WHAT TO PRODUCE: Report how many lines of the material below contain the string "mathrm". The reply is that number and no more.

INPUT MATERIAL:
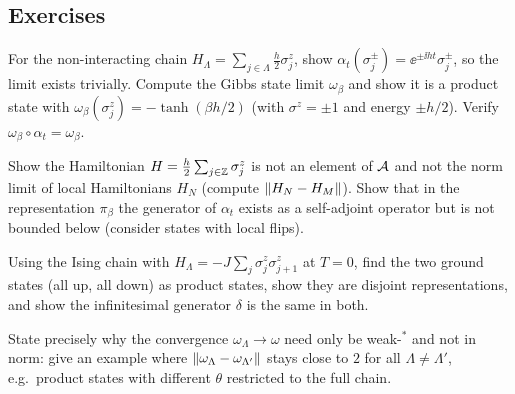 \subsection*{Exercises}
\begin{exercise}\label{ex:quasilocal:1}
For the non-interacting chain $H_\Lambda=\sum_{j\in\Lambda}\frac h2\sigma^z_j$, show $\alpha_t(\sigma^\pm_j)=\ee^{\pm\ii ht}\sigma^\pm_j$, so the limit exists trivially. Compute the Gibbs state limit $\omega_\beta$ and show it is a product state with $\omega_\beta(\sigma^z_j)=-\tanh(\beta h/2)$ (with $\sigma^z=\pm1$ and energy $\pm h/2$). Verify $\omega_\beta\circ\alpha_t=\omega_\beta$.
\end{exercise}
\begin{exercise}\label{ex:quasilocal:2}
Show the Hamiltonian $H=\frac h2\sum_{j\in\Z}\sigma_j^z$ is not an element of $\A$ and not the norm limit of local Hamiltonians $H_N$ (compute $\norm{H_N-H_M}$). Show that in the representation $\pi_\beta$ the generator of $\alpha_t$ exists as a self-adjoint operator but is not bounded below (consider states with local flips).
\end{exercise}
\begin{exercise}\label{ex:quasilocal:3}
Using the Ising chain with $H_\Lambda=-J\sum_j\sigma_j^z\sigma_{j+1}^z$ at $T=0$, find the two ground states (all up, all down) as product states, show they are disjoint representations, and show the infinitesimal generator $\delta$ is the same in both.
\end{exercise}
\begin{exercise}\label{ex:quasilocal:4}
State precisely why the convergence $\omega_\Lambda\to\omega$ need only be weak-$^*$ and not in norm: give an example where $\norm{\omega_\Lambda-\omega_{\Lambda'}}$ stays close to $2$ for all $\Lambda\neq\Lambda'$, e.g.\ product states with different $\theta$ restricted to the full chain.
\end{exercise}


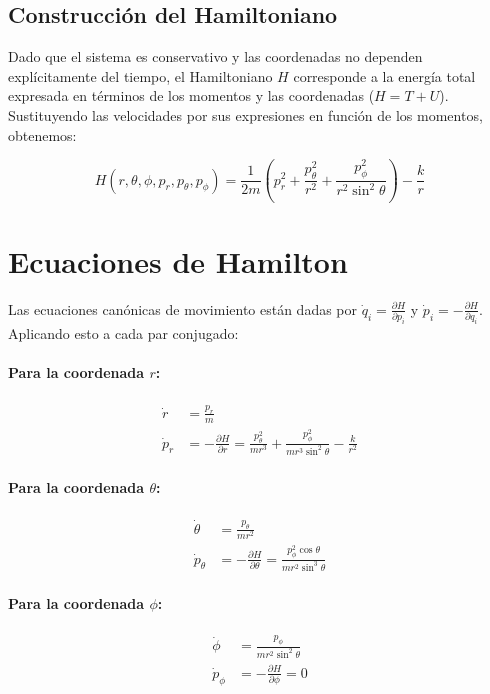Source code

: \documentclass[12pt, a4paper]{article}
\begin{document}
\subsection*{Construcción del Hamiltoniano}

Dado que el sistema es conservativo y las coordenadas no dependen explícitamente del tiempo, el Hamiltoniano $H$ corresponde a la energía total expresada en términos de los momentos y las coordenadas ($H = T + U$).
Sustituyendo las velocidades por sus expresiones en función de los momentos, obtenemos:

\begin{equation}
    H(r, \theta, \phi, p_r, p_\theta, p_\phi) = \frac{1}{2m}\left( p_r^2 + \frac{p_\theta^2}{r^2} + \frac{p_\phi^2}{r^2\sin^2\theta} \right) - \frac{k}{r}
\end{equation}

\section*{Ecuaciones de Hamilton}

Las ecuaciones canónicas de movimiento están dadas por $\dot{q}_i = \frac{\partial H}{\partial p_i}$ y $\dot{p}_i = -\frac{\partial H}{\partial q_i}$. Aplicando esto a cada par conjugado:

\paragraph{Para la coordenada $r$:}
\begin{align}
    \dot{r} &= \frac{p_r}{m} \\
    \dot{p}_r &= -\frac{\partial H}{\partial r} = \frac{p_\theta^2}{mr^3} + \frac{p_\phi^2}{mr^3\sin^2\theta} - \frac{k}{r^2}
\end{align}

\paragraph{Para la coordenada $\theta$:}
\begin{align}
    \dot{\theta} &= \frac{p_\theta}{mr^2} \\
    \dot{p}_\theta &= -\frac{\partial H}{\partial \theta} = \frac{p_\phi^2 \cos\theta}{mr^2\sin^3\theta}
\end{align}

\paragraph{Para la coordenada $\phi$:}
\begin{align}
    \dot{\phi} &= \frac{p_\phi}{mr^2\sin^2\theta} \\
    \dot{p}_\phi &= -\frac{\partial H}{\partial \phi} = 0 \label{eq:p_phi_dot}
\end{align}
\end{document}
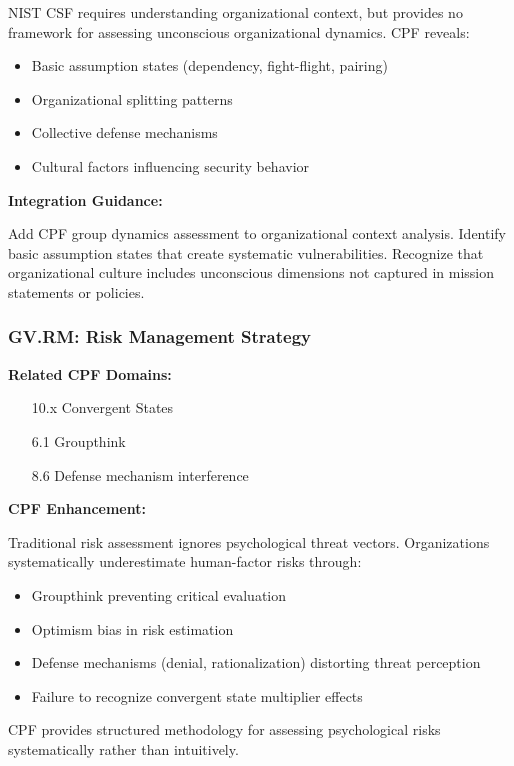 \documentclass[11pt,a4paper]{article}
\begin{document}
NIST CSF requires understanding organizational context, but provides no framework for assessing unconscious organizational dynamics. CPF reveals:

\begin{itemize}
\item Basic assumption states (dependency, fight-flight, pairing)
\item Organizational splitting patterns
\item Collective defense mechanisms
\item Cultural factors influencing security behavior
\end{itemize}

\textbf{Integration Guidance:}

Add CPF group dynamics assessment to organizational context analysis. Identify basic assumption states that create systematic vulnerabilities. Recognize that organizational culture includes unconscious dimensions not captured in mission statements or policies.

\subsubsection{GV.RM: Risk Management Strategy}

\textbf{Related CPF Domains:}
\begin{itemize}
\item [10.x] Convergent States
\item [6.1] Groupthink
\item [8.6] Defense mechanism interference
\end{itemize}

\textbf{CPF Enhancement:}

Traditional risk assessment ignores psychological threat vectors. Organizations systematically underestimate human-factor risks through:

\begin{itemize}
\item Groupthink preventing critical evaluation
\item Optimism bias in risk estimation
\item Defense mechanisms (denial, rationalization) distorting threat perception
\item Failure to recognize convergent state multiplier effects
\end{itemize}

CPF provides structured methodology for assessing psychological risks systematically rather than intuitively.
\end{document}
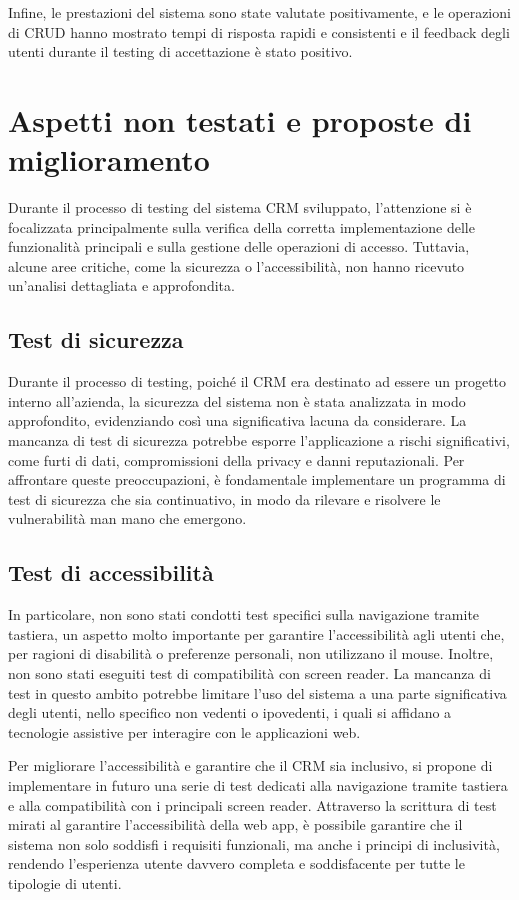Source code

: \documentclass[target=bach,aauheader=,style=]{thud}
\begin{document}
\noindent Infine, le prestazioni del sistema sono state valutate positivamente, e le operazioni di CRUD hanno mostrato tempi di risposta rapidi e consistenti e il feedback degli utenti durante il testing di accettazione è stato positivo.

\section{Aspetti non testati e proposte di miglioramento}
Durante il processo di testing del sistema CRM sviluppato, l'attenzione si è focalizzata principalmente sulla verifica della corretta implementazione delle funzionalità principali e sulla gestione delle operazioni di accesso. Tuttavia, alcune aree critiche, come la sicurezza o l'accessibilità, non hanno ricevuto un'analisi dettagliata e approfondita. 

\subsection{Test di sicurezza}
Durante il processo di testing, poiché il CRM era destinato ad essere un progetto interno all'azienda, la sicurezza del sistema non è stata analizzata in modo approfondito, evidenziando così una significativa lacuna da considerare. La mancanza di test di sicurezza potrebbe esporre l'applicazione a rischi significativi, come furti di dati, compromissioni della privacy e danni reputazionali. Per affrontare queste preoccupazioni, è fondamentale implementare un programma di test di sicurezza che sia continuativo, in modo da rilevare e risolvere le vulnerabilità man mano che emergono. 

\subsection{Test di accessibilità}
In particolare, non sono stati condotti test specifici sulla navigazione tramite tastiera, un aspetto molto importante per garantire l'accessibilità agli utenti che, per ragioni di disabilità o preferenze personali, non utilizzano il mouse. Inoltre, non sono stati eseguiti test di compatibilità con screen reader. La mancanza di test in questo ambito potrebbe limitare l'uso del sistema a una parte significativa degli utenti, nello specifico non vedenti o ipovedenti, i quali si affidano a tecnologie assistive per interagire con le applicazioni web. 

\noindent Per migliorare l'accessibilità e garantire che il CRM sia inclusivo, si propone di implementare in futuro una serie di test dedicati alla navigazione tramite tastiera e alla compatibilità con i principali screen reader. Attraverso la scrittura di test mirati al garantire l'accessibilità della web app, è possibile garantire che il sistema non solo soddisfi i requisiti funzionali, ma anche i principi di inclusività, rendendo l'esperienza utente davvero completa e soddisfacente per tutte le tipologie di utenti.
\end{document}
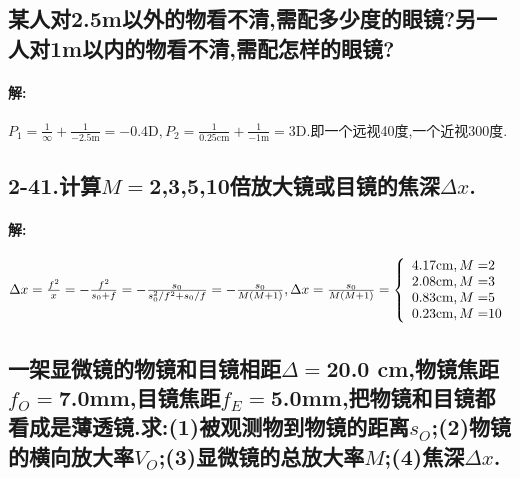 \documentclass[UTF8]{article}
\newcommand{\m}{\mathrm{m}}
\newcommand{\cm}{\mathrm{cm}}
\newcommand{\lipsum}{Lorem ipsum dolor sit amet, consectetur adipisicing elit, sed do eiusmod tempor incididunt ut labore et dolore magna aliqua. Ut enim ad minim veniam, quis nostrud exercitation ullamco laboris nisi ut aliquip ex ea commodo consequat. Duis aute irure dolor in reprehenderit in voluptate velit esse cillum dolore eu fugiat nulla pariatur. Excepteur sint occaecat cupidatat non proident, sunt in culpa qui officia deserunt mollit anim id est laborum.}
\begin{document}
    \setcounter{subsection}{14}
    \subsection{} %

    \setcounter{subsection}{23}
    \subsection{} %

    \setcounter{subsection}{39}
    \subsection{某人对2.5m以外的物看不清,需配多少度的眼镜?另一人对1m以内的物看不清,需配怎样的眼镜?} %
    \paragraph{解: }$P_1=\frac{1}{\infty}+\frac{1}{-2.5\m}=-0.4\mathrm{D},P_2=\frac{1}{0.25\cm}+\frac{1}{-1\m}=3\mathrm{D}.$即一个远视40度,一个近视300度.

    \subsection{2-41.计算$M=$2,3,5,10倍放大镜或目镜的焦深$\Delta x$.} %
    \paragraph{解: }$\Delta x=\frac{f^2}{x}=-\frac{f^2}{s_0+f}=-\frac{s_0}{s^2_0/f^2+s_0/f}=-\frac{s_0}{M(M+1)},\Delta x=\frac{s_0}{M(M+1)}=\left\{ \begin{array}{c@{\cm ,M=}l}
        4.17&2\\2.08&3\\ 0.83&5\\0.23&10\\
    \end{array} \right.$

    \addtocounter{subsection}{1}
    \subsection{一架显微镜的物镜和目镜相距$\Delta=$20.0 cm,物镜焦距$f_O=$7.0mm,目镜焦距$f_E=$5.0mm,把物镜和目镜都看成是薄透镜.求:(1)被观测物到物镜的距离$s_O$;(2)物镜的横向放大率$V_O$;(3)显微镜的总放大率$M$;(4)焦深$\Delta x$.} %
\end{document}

COMPLETED TASK: 3